The Discovery of the True Story of Pearl Harbor
Gordon W. Prange’s “At Dawn We Slept” is the first and for a time the be most serious study of the Japanese attack on Pearl Harbor. A product of thirty-seven years of research and by a historian who spent several years, from 1945 to 1951, with the US General Headquarters, Far East Command General Command, in Tokyo, and from October 1946 to June 1951 chief of General Macarther’s G-2 Historical Section, and from June through July 1951 he was acting director of the Military History Section. Said to know more “about the attack on Pearl Harbor than any other person. He interviewed virtually every surviving Japanese officer who took part in the Pearl Harbor operation, as well as every U.S. source. The scope of his research is without equal.” The original over 3,500-page manuscript was edited for publication by two of Prange’s students, Dr. Donald M. Goldstein and CWO Katherine V. Dillon, USAF (Ret.) With the claim, in their words, that “Gordon Prange approached this study with as nearly an open mind as any American could bring to the subject of Peal Harbor… he began this project with ‘no ax to grind, no preconceived thesis to prove, no one to defend.’ He tried at all times to be as objective as humanly possible.’ ” And adds, “the primary source of the American side of the problem was and probably always will remain the forty volumes comprising the report and testimony of the joint congressional committee which investigated the disaster. These volumes include the committee’s own record plus those of the preceding investigations, as well as a host of supporting documents.” There are, however, “some limitations and idiosyncrasies… We list not necessarily in order of importance. 1. Space did not allow treatment of the revisionist thesis that President Roosevelt wanted and either permitted the attack or deliberately engineered it to bring the United States into WWII by ‘the back door.’ For the record, Prange dealt with this exhaustively in his original manuscript and reached the conclusion that neither the evidence nor common sense justified this view of the matter.’

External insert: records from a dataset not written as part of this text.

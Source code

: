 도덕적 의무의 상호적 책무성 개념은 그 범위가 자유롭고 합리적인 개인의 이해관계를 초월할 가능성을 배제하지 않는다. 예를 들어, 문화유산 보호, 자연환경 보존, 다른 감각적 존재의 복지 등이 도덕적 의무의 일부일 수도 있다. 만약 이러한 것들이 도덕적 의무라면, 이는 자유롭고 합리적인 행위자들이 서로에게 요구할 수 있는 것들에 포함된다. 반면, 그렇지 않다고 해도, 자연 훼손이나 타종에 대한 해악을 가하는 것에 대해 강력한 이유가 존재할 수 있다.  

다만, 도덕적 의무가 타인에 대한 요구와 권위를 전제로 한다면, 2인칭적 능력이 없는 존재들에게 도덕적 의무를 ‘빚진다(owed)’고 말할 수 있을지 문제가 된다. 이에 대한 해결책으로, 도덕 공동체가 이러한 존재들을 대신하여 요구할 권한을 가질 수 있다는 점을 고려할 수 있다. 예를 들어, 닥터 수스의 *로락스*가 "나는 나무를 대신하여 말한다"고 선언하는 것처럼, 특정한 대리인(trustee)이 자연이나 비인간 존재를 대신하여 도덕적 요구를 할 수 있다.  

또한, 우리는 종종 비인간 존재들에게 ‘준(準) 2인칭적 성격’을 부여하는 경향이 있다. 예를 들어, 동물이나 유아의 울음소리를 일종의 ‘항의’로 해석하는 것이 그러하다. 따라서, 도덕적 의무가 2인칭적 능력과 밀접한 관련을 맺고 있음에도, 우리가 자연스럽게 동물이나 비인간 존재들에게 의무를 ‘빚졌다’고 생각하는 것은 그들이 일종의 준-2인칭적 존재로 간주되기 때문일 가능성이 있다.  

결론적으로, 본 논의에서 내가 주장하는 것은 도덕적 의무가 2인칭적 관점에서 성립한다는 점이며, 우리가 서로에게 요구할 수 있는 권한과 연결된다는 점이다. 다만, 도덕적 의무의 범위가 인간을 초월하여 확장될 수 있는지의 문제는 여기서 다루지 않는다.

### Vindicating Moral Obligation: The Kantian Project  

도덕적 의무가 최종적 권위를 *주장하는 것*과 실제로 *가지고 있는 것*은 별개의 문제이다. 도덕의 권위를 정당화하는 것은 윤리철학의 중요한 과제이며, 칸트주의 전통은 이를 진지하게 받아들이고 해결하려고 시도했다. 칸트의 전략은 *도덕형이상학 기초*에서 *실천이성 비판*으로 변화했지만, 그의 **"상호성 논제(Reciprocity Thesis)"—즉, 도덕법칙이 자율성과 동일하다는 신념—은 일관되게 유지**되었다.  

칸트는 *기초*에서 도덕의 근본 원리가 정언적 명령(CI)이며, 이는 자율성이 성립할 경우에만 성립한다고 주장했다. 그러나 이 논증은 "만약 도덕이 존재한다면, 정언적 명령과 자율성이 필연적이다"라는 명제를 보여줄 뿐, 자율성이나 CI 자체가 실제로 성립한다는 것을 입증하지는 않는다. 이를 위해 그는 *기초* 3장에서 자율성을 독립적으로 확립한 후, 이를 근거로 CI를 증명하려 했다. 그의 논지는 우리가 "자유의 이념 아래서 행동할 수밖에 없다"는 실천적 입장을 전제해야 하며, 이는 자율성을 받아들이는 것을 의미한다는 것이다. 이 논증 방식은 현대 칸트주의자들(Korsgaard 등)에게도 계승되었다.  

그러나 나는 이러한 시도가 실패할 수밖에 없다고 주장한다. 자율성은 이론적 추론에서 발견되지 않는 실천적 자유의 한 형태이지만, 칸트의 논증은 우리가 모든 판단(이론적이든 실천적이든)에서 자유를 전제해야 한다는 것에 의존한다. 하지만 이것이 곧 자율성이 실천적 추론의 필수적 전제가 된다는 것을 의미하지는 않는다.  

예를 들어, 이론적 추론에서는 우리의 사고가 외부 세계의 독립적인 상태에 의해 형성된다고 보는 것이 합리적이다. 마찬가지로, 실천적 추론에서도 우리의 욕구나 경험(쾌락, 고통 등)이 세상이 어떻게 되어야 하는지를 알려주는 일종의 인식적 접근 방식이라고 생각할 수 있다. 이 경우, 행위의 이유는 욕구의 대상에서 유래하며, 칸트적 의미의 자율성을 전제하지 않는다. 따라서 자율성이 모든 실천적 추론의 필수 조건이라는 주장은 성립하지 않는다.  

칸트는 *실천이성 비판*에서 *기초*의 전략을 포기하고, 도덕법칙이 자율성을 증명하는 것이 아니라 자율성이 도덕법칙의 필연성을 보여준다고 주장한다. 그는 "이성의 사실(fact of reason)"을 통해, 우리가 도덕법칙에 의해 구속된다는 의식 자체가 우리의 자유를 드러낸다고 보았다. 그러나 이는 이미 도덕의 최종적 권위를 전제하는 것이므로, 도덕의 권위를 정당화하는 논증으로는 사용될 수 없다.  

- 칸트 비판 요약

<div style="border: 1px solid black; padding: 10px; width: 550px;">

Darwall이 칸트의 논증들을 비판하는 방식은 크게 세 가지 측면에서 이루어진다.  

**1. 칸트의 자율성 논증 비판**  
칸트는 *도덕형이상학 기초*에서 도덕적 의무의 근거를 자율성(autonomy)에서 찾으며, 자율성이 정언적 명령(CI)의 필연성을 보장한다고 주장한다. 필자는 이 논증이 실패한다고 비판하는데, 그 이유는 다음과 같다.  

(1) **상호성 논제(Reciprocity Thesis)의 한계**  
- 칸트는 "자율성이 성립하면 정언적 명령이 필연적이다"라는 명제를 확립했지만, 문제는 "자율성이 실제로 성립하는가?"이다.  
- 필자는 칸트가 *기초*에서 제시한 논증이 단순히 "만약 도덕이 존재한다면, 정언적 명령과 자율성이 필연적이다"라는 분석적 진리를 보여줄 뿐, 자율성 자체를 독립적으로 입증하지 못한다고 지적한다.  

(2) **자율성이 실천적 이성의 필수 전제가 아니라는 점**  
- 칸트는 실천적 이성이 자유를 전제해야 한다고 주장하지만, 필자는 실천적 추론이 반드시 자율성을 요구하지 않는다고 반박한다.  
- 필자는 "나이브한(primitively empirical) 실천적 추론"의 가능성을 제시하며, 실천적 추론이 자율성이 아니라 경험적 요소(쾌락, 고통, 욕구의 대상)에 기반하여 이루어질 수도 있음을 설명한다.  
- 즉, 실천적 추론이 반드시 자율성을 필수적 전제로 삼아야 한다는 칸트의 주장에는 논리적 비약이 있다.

The Appendix, “Revisionists Revisited”, the Editors Goldstein and Dillon add ex-post-facto comments on the ‘Revisionist School’ of the Pearl Harbor history. Comments identified by “would have”, “could not be certain that”. As for “Would have”, “Could have”, who cares. It is what actually happened that is important. Anything else is either specious reasoning, false, or irrelevant, meant to mislead.